Over the past days I have begun to speak my mind about things which I have kept hidden for the last two years.  In so doing, I have found that I was met with a wall of words – so much so that it’s hard to get a word in, or to explain my point of view and dilemma.

Most of this talk was centered in being asked in what spirit I am speaking in.  (Alluding to the idea that I am in the “devil’s” spirit, since besides the Holy Spirit, there is only one other “what spirit,” which is Satan.   According to our theology there are only two “spirits,” since no one is allowed to say he is speaking in his own spirit.  This leads to the useless dead end of trying to prove to everybody what spirit I am in and that I must be in a right spirit in order to speak.  And of course, the view is that if I am in a right spirit, I would not say these things.  So, it’s a useless double bind if I allow myself to get caught up in it.)

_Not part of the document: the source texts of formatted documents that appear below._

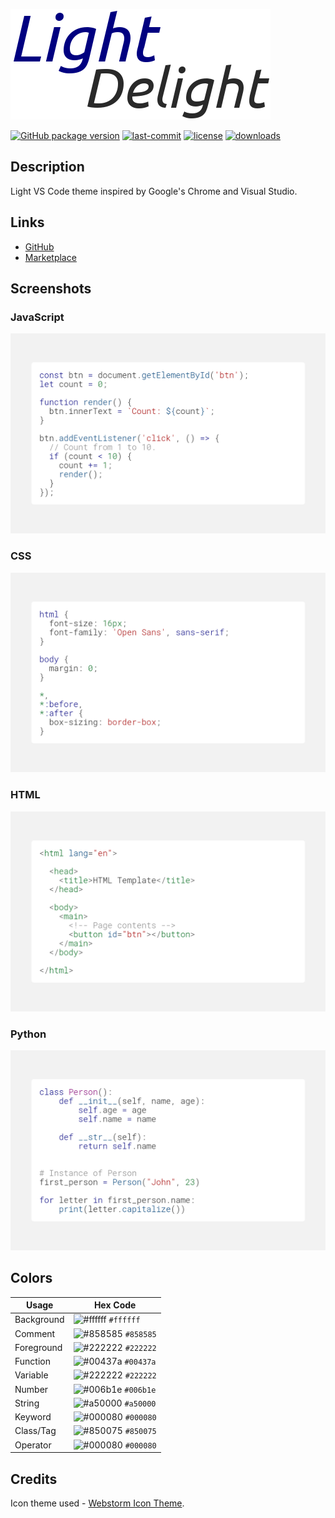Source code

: ![](https://raw.githubusercontent.com/DNonov/lightDelight/master/media/icon-readme.png)

 [![GitHub package version](https://img.shields.io/github/package-json/v/DNonov/lightDelight.svg)](./package.json) [![last-commit](https://img.shields.io/github/last-commit/DNonov/lightDelight.svg)](./package.json) [![license](https://img.shields.io/github/license/DNonov/lightDelight.svg)](./LICENSE) [![downloads](https://img.shields.io/visual-studio-marketplace/d/DimitarNonov.lightDelight.svg)](https://marketplace.visualstudio.com/items?itemName=DimitarNonov.lightDelight)

## Description
Light VS Code theme inspired by Google's Chrome and Visual Studio.

## Links
* [GitHub](https://github.com/DNonov/lightDelight)
* [Marketplace](https://marketplace.visualstudio.com/items?itemName=DimitarNonov.lightDelight)

## Screenshots
### JavaScript
![](https://raw.githubusercontent.com/DNonov/lightDelight/master/media/LightDelight-js.png)
### CSS
![](https://raw.githubusercontent.com/DNonov/lightDelight/master/media/LightDelight-css.png)
### HTML
![](https://raw.githubusercontent.com/DNonov/lightDelight/master/media/LightDelight-html.png)
### Python
![](https://raw.githubusercontent.com/DNonov/lightDelight/master/media/LightDelight-py.png)

## Colors
| Usage           | Hex Code                                                           |
| --------------- | ------------------------------------------------------------------ |
| Background      | ![#ffffff](https://placehold.it/15/ffffff/ffffff?text=+) `#ffffff` |
| Comment         | ![#858585](https://placehold.it/15/858585/000000?text=+) `#858585` |
| Foreground      | ![#222222](https://placehold.it/15/222222/000000?text=+) `#222222` |
| Function        | ![#00437a](https://placehold.it/15/00437a/000000?text=+) `#00437a` |
| Variable        | ![#222222](https://placehold.it/15/222222/000000?text=+) `#222222` |
| Number          | ![#006b1e](https://placehold.it/15/006b1e/000000?text=+) `#006b1e` |
| String          | ![#a50000](https://placehold.it/15/a50000/000000?text=+) `#a50000` |
| Keyword         | ![#000080](https://placehold.it/15/000080/000000?text=+) `#000080` |
| Class/Tag       | ![#850075](https://placehold.it/15/850075/000000?text=+) `#850075` |
| Operator        | ![#000080](https://placehold.it/15/000080/000000?text=+) `#000080` |

## Credits
Icon theme used  -  [Webstorm Icon Theme](https://marketplace.visualstudio.com/items?itemName=pmsandhu.webstorm-icons).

[When I spoke about what was on my mind, I was asked, “What spirit are you speaking in?”  They said I had to prove I was speaking in God’s spirit in order to be listened to about these things – which to them was impossible for me to claim, because God’s spirit would never lead anyone to disagree with the church and Stewart Traill.  Therefore I must be in the devil’s spirit.  Case closed.  No further dialog was necessary.  And this was the way they would sidetrack any conversation I tried to start.  It always went in this direction.  I thought if I wrote an essay about it and gave it to everyone, they could at least read it all the way through first in order to hear what I had to say, without having to start contradicting me as soon as I started speaking.]

I also was met with a sudden and renewed interest in my sins by people who didn’t seem so interested in my spiritual condition before I had spoken.  I was told that “your own sin is your basic problem” and that I can’t talk about anything else until I work this problem out.  This is used on me to keep me from talking.  Or because people don’t know how, or are not willing to deal objectively with what I am saying.  Or both.

[“Your own sin is your basic problem – not circumstances or the other bad guys” was a Stewart Traill precept.  It could be used to shut down conversation.]

So, in order to get a hearing, I have decided to write it down and pass it around.  This way anyone who likes can read it and see what I am saying, without having to dispute everything point by point.

(Some of these disputers are “True Believers,” though I think others are arguing in an effort to convince themselves about something, in an effort to push this information away as it is coming from me and to quell their own inner doubts, which they fight against and deny all the time.  When I show up, I see that they have a well-ordered and ready made defense.  It is so well prepared that it leads me to wonder if it’s something they practice against their own discordant thoughts not a few times every day.  It’s not just me they are saying these things to.)

Though I have been thinking the things I am about to explain for the last four years, a convenient place to begin is an incident that happened two years ago.  This was when I tried to explain to Stewart that he is alone and that he needs to get his views (and a whole lot more) checked.  Somebody asked me if I was saying Stewart is my problem. (Which I take to mean, is Stewart the basic problem in all of human life, including my own.)  I said no, but he does make some problems.

Upon saying these things, I was told I was going to be put out.  There was no attempt to answer my questions in any way.  He really pulled rank on me.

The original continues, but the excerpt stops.